Stored data entries
=== Begin Enclosure ===

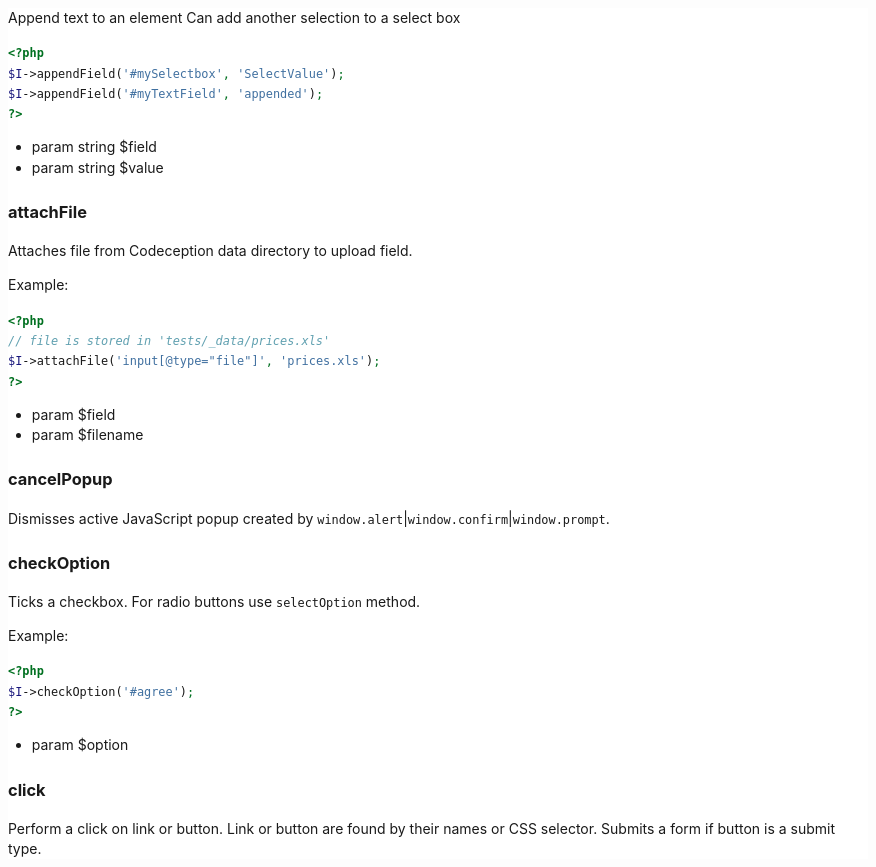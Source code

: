 
Append text to an element
Can add another selection to a select box

``` php
<?php
$I->appendField('#mySelectbox', 'SelectValue');
$I->appendField('#myTextField', 'appended');
?>
```

 * param string $field
 * param string $value


### attachFile


Attaches file from Codeception data directory to upload field.

Example:

``` php
<?php
// file is stored in 'tests/_data/prices.xls'
$I->attachFile('input[@type="file"]', 'prices.xls');
?>
```

 * param $field
 * param $filename


### cancelPopup


Dismisses active JavaScript popup created by `window.alert`|`window.confirm`|`window.prompt`.


### checkOption


Ticks a checkbox.
For radio buttons use `selectOption` method.

Example:

``` php
<?php
$I->checkOption('#agree');
?>
```

 * param $option


### click


Perform a click on link or button.
Link or button are found by their names or CSS selector.
Submits a form if button is a submit type.
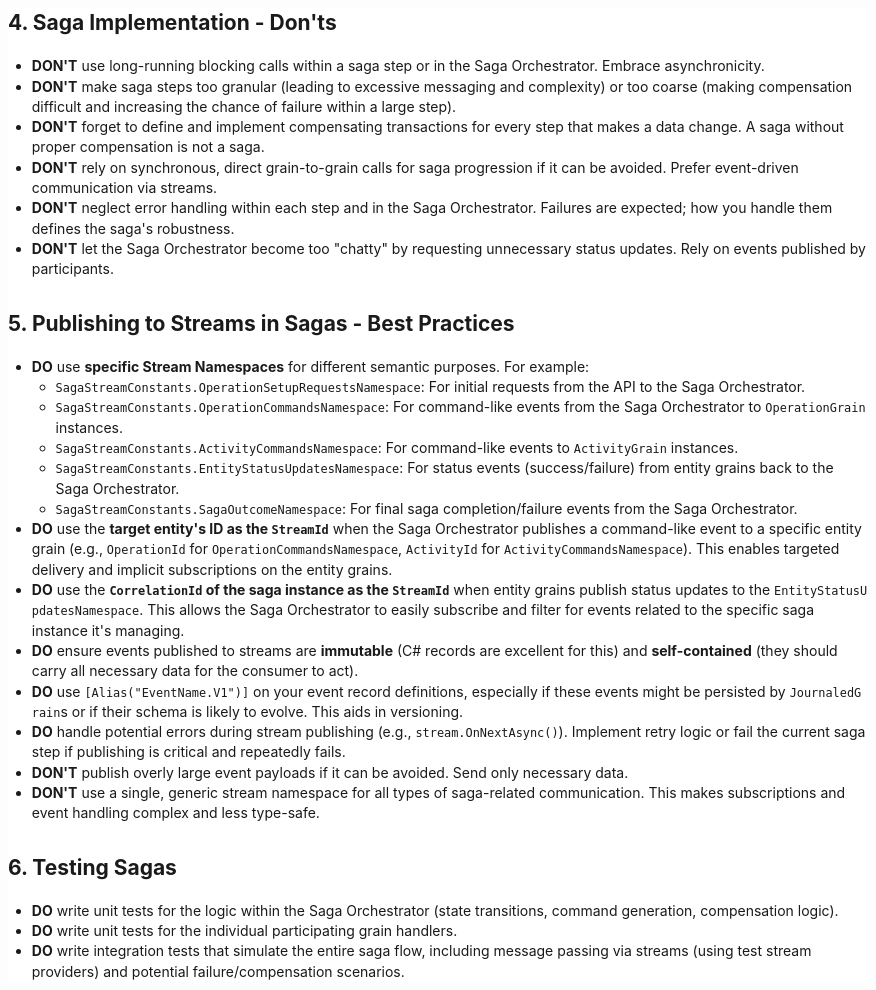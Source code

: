 ## 4. Saga Implementation - Don'ts

*   **DON'T** use long-running blocking calls within a saga step or in the Saga Orchestrator. Embrace asynchronicity.
*   **DON'T** make saga steps too granular (leading to excessive messaging and complexity) or too coarse (making compensation difficult and increasing the chance of failure within a large step).
*   **DON'T** forget to define and implement compensating transactions for every step that makes a data change. A saga without proper compensation is not a saga.
*   **DON'T** rely on synchronous, direct grain-to-grain calls for saga progression if it can be avoided. Prefer event-driven communication via streams.
*   **DON'T** neglect error handling within each step and in the Saga Orchestrator. Failures are expected; how you handle them defines the saga's robustness.
*   **DON'T** let the Saga Orchestrator become too "chatty" by requesting unnecessary status updates. Rely on events published by participants.

## 5. Publishing to Streams in Sagas - Best Practices

*   **DO** use **specific Stream Namespaces** for different semantic purposes. For example:
    *   `SagaStreamConstants.OperationSetupRequestsNamespace`: For initial requests from the API to the Saga Orchestrator.
    *   `SagaStreamConstants.OperationCommandsNamespace`: For command-like events from the Saga Orchestrator to `OperationGrain` instances.
    *   `SagaStreamConstants.ActivityCommandsNamespace`: For command-like events to `ActivityGrain` instances.
    *   `SagaStreamConstants.EntityStatusUpdatesNamespace`: For status events (success/failure) from entity grains back to the Saga Orchestrator.
    *   `SagaStreamConstants.SagaOutcomeNamespace`: For final saga completion/failure events from the Saga Orchestrator.
*   **DO** use the **target entity's ID as the `StreamId`** when the Saga Orchestrator publishes a command-like event to a specific entity grain (e.g., `OperationId` for `OperationCommandsNamespace`, `ActivityId` for `ActivityCommandsNamespace`). This enables targeted delivery and implicit subscriptions on the entity grains.
*   **DO** use the **`CorrelationId` of the saga instance as the `StreamId`** when entity grains publish status updates to the `EntityStatusUpdatesNamespace`. This allows the Saga Orchestrator to easily subscribe and filter for events related to the specific saga instance it's managing.
*   **DO** ensure events published to streams are **immutable** (C# records are excellent for this) and **self-contained** (they should carry all necessary data for the consumer to act).
*   **DO** use `[Alias("EventName.V1")]` on your event record definitions, especially if these events might be persisted by `JournaledGrain`s or if their schema is likely to evolve. This aids in versioning.
*   **DO** handle potential errors during stream publishing (e.g., `stream.OnNextAsync()`). Implement retry logic or fail the current saga step if publishing is critical and repeatedly fails.
*   **DON'T** publish overly large event payloads if it can be avoided. Send only necessary data.
*   **DON'T** use a single, generic stream namespace for all types of saga-related communication. This makes subscriptions and event handling complex and less type-safe.

## 6. Testing Sagas

*   **DO** write unit tests for the logic within the Saga Orchestrator (state transitions, command generation, compensation logic).
*   **DO** write unit tests for the individual participating grain handlers.
*   **DO** write integration tests that simulate the entire saga flow, including message passing via streams (using test stream providers) and potential failure/compensation scenarios.
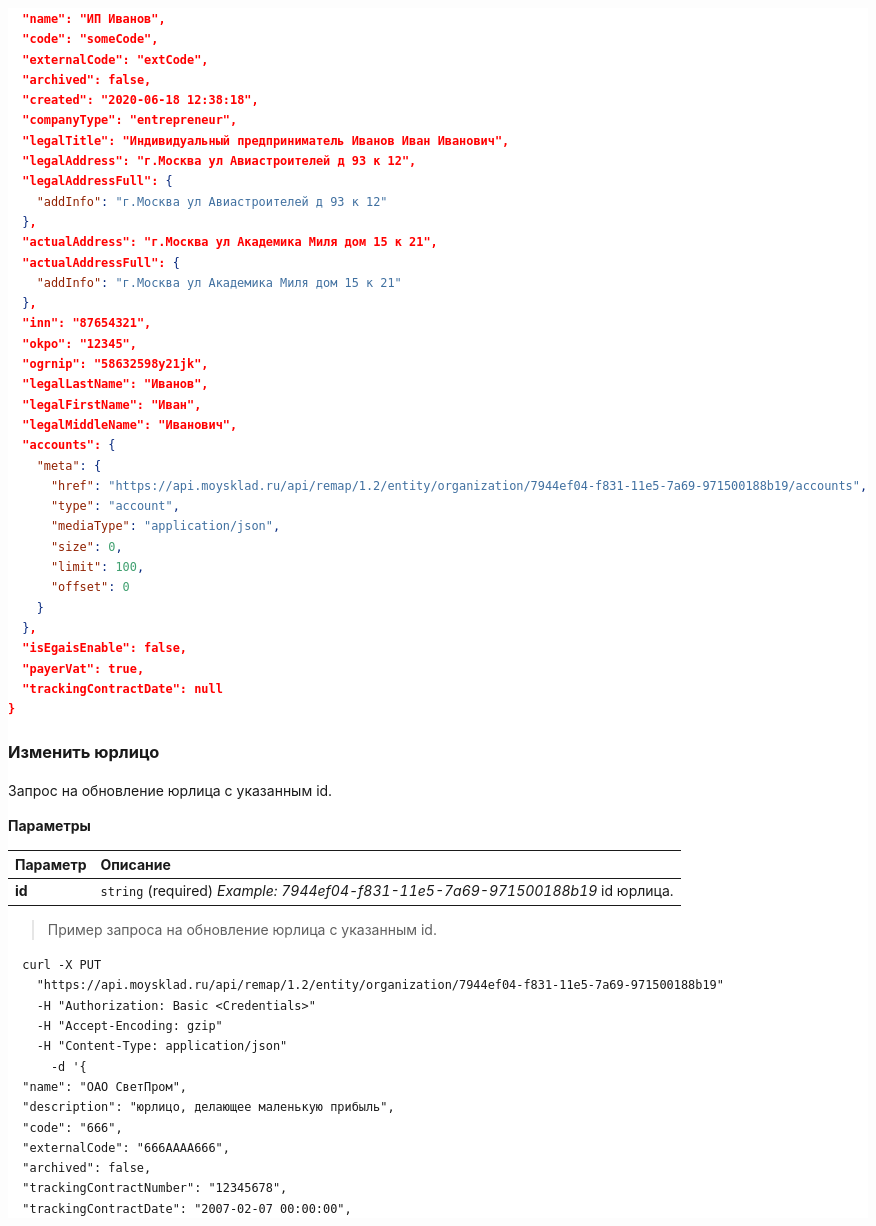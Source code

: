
```json
  "name": "ИП Иванов",
  "code": "someCode",
  "externalCode": "extCode",
  "archived": false,
  "created": "2020-06-18 12:38:18",
  "companyType": "entrepreneur",
  "legalTitle": "Индивидуальный предприниматель Иванов Иван Иванович",
  "legalAddress": "г.Москва ул Авиастроителей д 93 к 12",
  "legalAddressFull": {
    "addInfo": "г.Москва ул Авиастроителей д 93 к 12"
  },
  "actualAddress": "г.Москва ул Академика Миля дом 15 к 21",
  "actualAddressFull": {
    "addInfo": "г.Москва ул Академика Миля дом 15 к 21"
  },
  "inn": "87654321",
  "okpo": "12345",
  "ogrnip": "58632598y21jk",
  "legalLastName": "Иванов",
  "legalFirstName": "Иван",
  "legalMiddleName": "Иванович",
  "accounts": {
    "meta": {
      "href": "https://api.moysklad.ru/api/remap/1.2/entity/organization/7944ef04-f831-11e5-7a69-971500188b19/accounts",
      "type": "account",
      "mediaType": "application/json",
      "size": 0,
      "limit": 100,
      "offset": 0
    }
  },
  "isEgaisEnable": false,
  "payerVat": true,
  "trackingContractDate": null
}
```

### Изменить юрлицо 
Запрос на обновление юрлица с указанным id.

**Параметры**

| Параметр                       | Описание                                                                       |
| ------------------------------ | :----------------------------------------------------------------------------- |
| **id**                         | `string` (required) *Example: 7944ef04-f831-11e5-7a69-971500188b19* id юрлица. |

> Пример запроса на обновление юрлица с указанным id.

```shell
  curl -X PUT
    "https://api.moysklad.ru/api/remap/1.2/entity/organization/7944ef04-f831-11e5-7a69-971500188b19"
    -H "Authorization: Basic <Credentials>"
    -H "Accept-Encoding: gzip"
    -H "Content-Type: application/json"
      -d '{
  "name": "ОАО СветПром",
  "description": "юрлицо, делающее маленькую прибыль",
  "code": "666",
  "externalCode": "666АААА666",
  "archived": false,
  "trackingContractNumber": "12345678",
  "trackingContractDate": "2007-02-07 00:00:00",
```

=== End Enclosure ===

■ **WHAT THE EXERCISE ASKS**
Using the entries above, output exactly the lines between the line holding "command-like events from" and the line holding "only necessary data.", end lines included, and nothing more.

■ **WRITTEN ANSWER**
    *   `SagaStreamConstants.OperationCommandsNamespace`: For command-like events from the Saga Orchestrator to `OperationGrain` instances.
    *   `SagaStreamConstants.ActivityCommandsNamespace`: For command-like events to `ActivityGrain` instances.
    *   `SagaStreamConstants.EntityStatusUpdatesNamespace`: For status events (success/failure) from entity grains back to the Saga Orchestrator.
    *   `SagaStreamConstants.SagaOutcomeNamespace`: For final saga completion/failure events from the Saga Orchestrator.
*   **DO** use the **target entity's ID as the `StreamId`** when the Saga Orchestrator publishes a command-like event to a specific entity grain (e.g., `OperationId` for `OperationCommandsNamespace`, `ActivityId` for `ActivityCommandsNamespace`). This enables targeted delivery and implicit subscriptions on the entity grains.
*   **DO** use the **`CorrelationId` of the saga instance as the `StreamId`** when entity grains publish status updates to the `EntityStatusUpdatesNamespace`. This allows the Saga Orchestrator to easily subscribe and filter for events related to the specific saga instance it's managing.
*   **DO** ensure events published to streams are **immutable** (C# records are excellent for this) and **self-contained** (they should carry all necessary data for the consumer to act).
*   **DO** use `[Alias("EventName.V1")]` on your event record definitions, especially if these events might be persisted by `JournaledGrain`s or if their schema is likely to evolve. This aids in versioning.
*   **DO** handle potential errors during stream publishing (e.g., `stream.OnNextAsync()`). Implement retry logic or fail the current saga step if publishing is critical and repeatedly fails.
*   **DON'T** publish overly large event payloads if it can be avoided. Send only necessary data.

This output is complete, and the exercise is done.